Weitere kritische Aspekte in Deutschland sind die halbherzigen Verbesserungen des Blutspende-Verbots für homo- und bisexuelle Männer, gesundheitliche Versorgungslücken für queere Menschen oder auch die noch immer fehlende Umsetzung eines nationalen Aktionsplans. Die Bundesregierung will dazu im Sommer 2022 erste Details bekanntgeben, geplant ist eine bundesweite Förderung von Projekten und Aktionen, die sich explizit gegen Queerfeindlichkeit richten.
Auch in anderen Punkten sind uns mehrere europäische Länder weit voraus, beispielsweise wenn es um eine Gleichstellung des Abstammungsrechts für Kinder und Eltern in Regenbogenfamilien geht. Zudem kritisiert die ILGA auch, dass die gesetzliche Selbstbestimmung für LGBTQIA+-Menschen massiv ausgebaut werden müsse und die Tatsache, dass Deutschland viel zu wenig gegen Hassverbrechen und Gewalt gegenüber queeren Menschen tut.
Linke: Regierung „vernachlässigt das Soziale in den Programmen“
Vieler dieser Themenfelder will sich die Ampel-Koalition annehmen – realistisch wird vor Ende 2022 beziehungsweise 2023 allerdings keine wesentliche Verbesserung eintreten.
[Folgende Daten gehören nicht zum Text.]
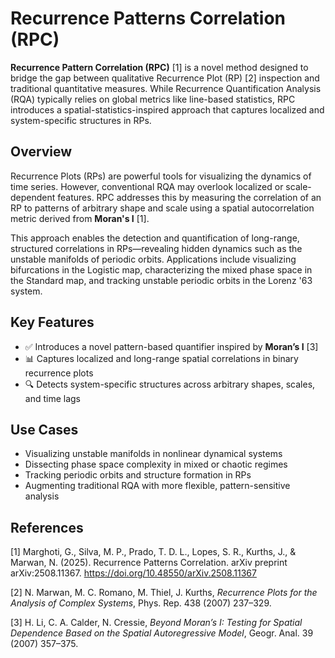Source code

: # Recurrence Patterns Correlation (RPC)

**Recurrence Pattern Correlation (RPC)** \[1] is a novel method designed to bridge the gap between qualitative Recurrence Plot (RP) \[2] inspection and traditional quantitative measures. While Recurrence Quantification Analysis (RQA) typically relies on global metrics like line-based statistics, RPC introduces a spatial-statistics-inspired approach that captures localized and system-specific structures in RPs.

## Overview

Recurrence Plots (RPs) are powerful tools for visualizing the dynamics of time series. However, conventional RQA may overlook localized or scale-dependent features. RPC addresses this by measuring the correlation of an RP to patterns of arbitrary shape and scale using a spatial autocorrelation metric derived from **Moran's I** \[1].

This approach enables the detection and quantification of long-range, structured correlations in RPs—revealing hidden dynamics such as the unstable manifolds of periodic orbits. Applications include visualizing bifurcations in the Logistic map, characterizing the mixed phase space in the Standard map, and tracking unstable periodic orbits in the Lorenz '63 system.

## Key Features

* ✅ Introduces a novel pattern-based quantifier inspired by **Moran’s I** \[3]
* 📊 Captures localized and long-range spatial correlations in binary recurrence plots
* 🔍 Detects system-specific structures across arbitrary shapes, scales, and time lags

## Use Cases

* Visualizing unstable manifolds in nonlinear dynamical systems
* Dissecting phase space complexity in mixed or chaotic regimes
* Tracking periodic orbits and structure formation in RPs
* Augmenting traditional RQA with more flexible, pattern-sensitive analysis

## References

\[1] Marghoti, G., Silva, M. P., Prado, T. D. L., Lopes, S. R., Kurths, J., & Marwan, N. (2025). Recurrence Patterns Correlation. arXiv preprint arXiv:2508.11367. https://doi.org/10.48550/arXiv.2508.11367

\[2] N. Marwan, M. C. Romano, M. Thiel, J. Kurths, *Recurrence Plots for the Analysis of Complex Systems*, Phys. Rep. 438 (2007) 237–329.

\[3] H. Li, C. A. Calder, N. Cressie, *Beyond Moran’s I: Testing for Spatial Dependence Based on the Spatial Autoregressive Model*, Geogr. Anal. 39 (2007) 357–375.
Aber könnte es Deutschland mit der Umsetzung dieser politischen Konzepte vielleicht endlich raus aus der starren Mittelmäßigkeit schaffen? Kathrin Vogler von den Linken: „Sicherlich wird das einen positiven Einfluss auf das Ranking haben. Aber die LINKE kritisiert an den Vorhaben, dass sie das Soziale in den Programmen und Gesetzesvorhaben vernachlässigt. Den Ausbau des Diskriminierungsschutzes am Arbeitsplatz oder der Wohnungssuche, den Kampf gegen die Obdach- und Wohnungslosigkeit von queeren Jugendlichen. Das finden wir nicht in den Regierungsvorhaben. Der queere Fortschritt sollte auch bei denen ankommen, die über nur wenig finanzielle Ressourcen verfügen.“
Andere Länder scheinen hier Deutschland tatsächlich längst überholt zu haben. Ganz vorne im Ranking landeten Malta, Dänemark, Belgien, Norwegen und Luxemburg. Besonders hervorheben möchte die ILGA dabei die positive Entwicklung in jenen Ländern, in denen lange Zeit Stillstand herrschte: In Griechenland, Lettland, Litauen, Serbien, der Slowakei und Slowenien gibt es endlich positive gesetzgeberische Maßnahmen für die LGBTQIA+-Community.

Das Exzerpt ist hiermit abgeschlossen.